Lors de la reprise des territoires contrôlés par les islamistes armés, des soldats de l’armée malienne ont arrêté des centaines de Maliens, des Touaregs pour la plupart. Plusieurs d’entre eux ont rapporté avoir été torturés.
Des éléments indisciplinés de l’armée malienne se livrent à de graves exactions
L’intervention militaire de la France au Mali a permis d’éviter que les groupes islamistes armés se rapprochent de la capitale Bamako. Cette initiative française a reçu un soutien quasi unanime de la communauté internationale et plus particulièrement africaine. Grâce à l’opération Serval, le territoire malien est de nouveau sous le contrôle des autorités locales ou de la Mission internationale de soutien au Mali (MISMA). Mais à mesure que l’armée malienne reprenait possession du territoire, des centaines de Maliens soupçonnés d’avoir soutenu les islamistes armés étaient arrêtés. Plusieurs d’entre eux ont subi des violences. Certains en sont morts. En mars 2013, le Haut-Commissariat des Nations unies aux droits de l’homme, après avoir enquêté sur le terrain, a accusé des soldats maliens d’avoir mené des représailles contre des membres des groupes ethniques peul, touareg et arabe. Dans un rapport publié en janvier 2013, il recense une vingtaine d’exécutions extrajudiciaires, une vingtaine de disparitions forcées, plusieurs cas de violences sexuelles et d’actes de torture. Des messages clairs des autorités maliennes et de ses partenaires internationaux, dont la France, ont vraisemblablement permis d’éviter des dérapages plus conséquents. L’ACAT était d’ailleurs intervenu auprès des autorités françaises dès que des informations avaient fait état de ces exactions.
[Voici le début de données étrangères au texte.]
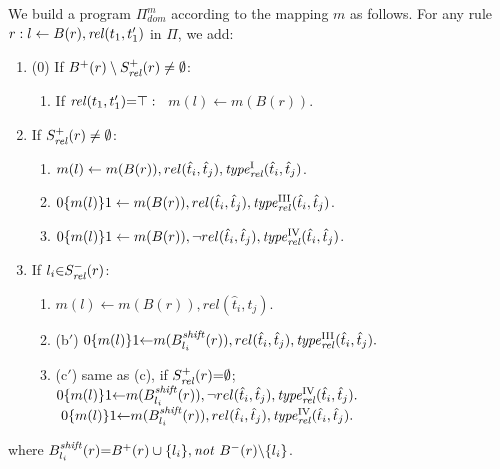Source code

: \documentclass{new_tlp}
\def\mi#1{\mathit{#1\/}}
\def\be{\begin{enumerate}}
\def\ee{\end{enumerate}}
\begin{document}
We build a program $\Pi_{dom}^m$ according to the mapping $m$ %
as follows. 
For any rule $r: l \leftarrow B(r), \mi{rel}(t_1,t_1')$ in $\Pi$, we
add:
\vspace*{-.125\baselineskip}
{%
\be{}

\item[(0)] If $B^+(r)\setminus S^+_{\mi{rel}}(r)\neq \emptyset$:
\vspace*{-.25\baselineskip}
\be [$~\hspace{-1.5em}$(a)]
\item If $\mi{rel}(t_1,t_1'){=} \top:$~ $m(l) \leftarrow m(B(r))$. 
\ee
\vspace*{-.25\baselineskip}

\item If $S_{\mi{rel}}^+(r)\neq \emptyset$:
\vspace*{-.35\baselineskip}
\be [$~\hspace{-1.5em}$(a)]
\itemsep=3pt
\item $m(l) \leftarrow m(B(r)), {rel}(\hat{t}_i,\hat{t}_j),\mi{type}^{\textup{I}}_{\mi{rel}}(\hat{t}_i,\hat{t}_j)$.
\item $0\{m(l)\}1 \leftarrow m(B(r)), {rel}(\hat{t}_i,\hat{t}_j),\mi{type}^{\textup{III}}_{\mi{rel}}(\hat{t}_i,\hat{t}_j)$.
\item $0\{m(l)\}1 \leftarrow m(B(r)), \neg {rel}(\hat{t}_i,\hat{t}_j),\mi{type}^{\textup{IV}}_{\mi{rel}}(\hat{t}_i,\hat{t}_j)$.
\ee
\vspace*{-.25\baselineskip}
\item If $l_i {\in} S_{\mi{rel}}^-(r)$: %
\vspace*{-.2\baselineskip}
\be [$~\hspace{-2em}$(a$'$)] 
\itemsep=3pt
\item $m(l) {\leftarrow} m(B(r)), {rel}(\hat{t}_i,\hat{t}_j).$
\item[(b$'$)] $0\{m(l)\}1 {\leftarrow} m(B^{\mi{shift}}_{l_i}(r)), {rel}(\hat{t}_i,\hat{t}_j), \mi{type}^{\textup{III}}_{\mi{rel}}(\hat{t}_i,\hat{t}_j).$  
\item[(c$'$)] same as (c), if $S_{\mi{rel}}^+(r){=} \emptyset$;\\[1pt]
$ 0\{m(l)\}1 {\leftarrow} m(B^{\mi{shift}}_{l_i}(r)), \neg {rel}(\hat{t}_i,\hat{t}_j),\mi{type}^{\textup{IV}}_{\mi{rel}}(\hat{t}_i,\hat{t}_j).$ \\[1pt]
$~0\{m(l)\}1 {\leftarrow} m(B^{\mi{shift}}_{l_i}(r)), {rel}(\hat{t}_i,\hat{t}_j), \mi{type}^{\textup{IV}}_{\mi{rel}}(\hat{t}_i,\hat{t}_j).$  %
\ee
\vspace*{-.3\baselineskip}
\ee
}
\noindent where $B^{\mi{shift}}_{l_i}(r){=}B^+(r)\cup \{l_i\},\mi{not}\ B^-(r){\setminus} \{l_i\}$.
\end{document}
Deux hommes ayant été torturés sont morts en détention
Entre le 15 février et le 4 mars 2013, des soldats maliens ont torturé sept Touaregs, âgés de 21 à 66 ans, soupçonnés d’être des islamistes armés. Ils ont été arrêtés à proximité du marché aux bestiaux de Léré, près de Tombouctou, où ils étaient venus vendre des vaches. Ils ont été emmenés dans un bâtiment servant de quartier général militaire temporaire. Pendant près de trois semaines, ils ont été battus à coup de poing, de pied et de crosse de fusil, brûlés à l’aide de cigarettes et soumis à des injections forcées d’une substance corrosive. L’un d’eux a subi une torture avec de l’eau comparable à la technique du « simulacre de noyade ». La plupart ont été ligotés, poignets et chevilles attachés derrière le dos, sur de longues périodes parfois pendant plus de douze heures d’affilée. Au cours de cette période, ils ont été interrogés sur leurs prétendus rapports avec les islamistes armés. Les tortures subies ont occasionné chez eux des blessures graves. L’un d’eux a perdu un œil après avoir reçu un coup de crosse de fusil au visage, un autre est devenu partiellement sourd du fait de nombreux coups de pied à la tête. D’autres ont eu une épaule brisée ou une côte cassée. Deux d’entre eux sont morts en détention à la prison centrale de Bamako dans la nuit du 6 avril. Les blessures causées par les tortures les avaient fragilisés. L’insalubrité de la prison et la chaleur accablante de leur petite cellule, dépourvue de ventilation, les a achevés.
Une justice frileuse
Selon le ministre malien de la Justice, les auteurs d’exactions imputables aux forces maliennes « seront poursuivis et punis ». À ce jour cependant, seuls six militaires – un capitaine, deux sous-officiers et trois caporaux – en poste à Tombouctou ont été interpellés fin février par la gendarmerie et renvoyés à Bamako pour être entendus par l’état-major général des armées. Ils sont soupçonnés de « sévices barbares » sur des commerçants arabes qui sont portés disparus. Ces militaires encourent la radiation de l’armée et un renvoi devant le tribunal militaire, qui existe sur le papier mais qui n’a encore jamais siégé.
Agir
Après avoir signé cette lettre, il vous suffit de la renvoyer à l’adresse indiquée
À la fin de la lettre, retrouvez le fichier de la lettre d’action, ainsi que tous les documents de l’appel du mois (affiche, appel du mois complet, pétition).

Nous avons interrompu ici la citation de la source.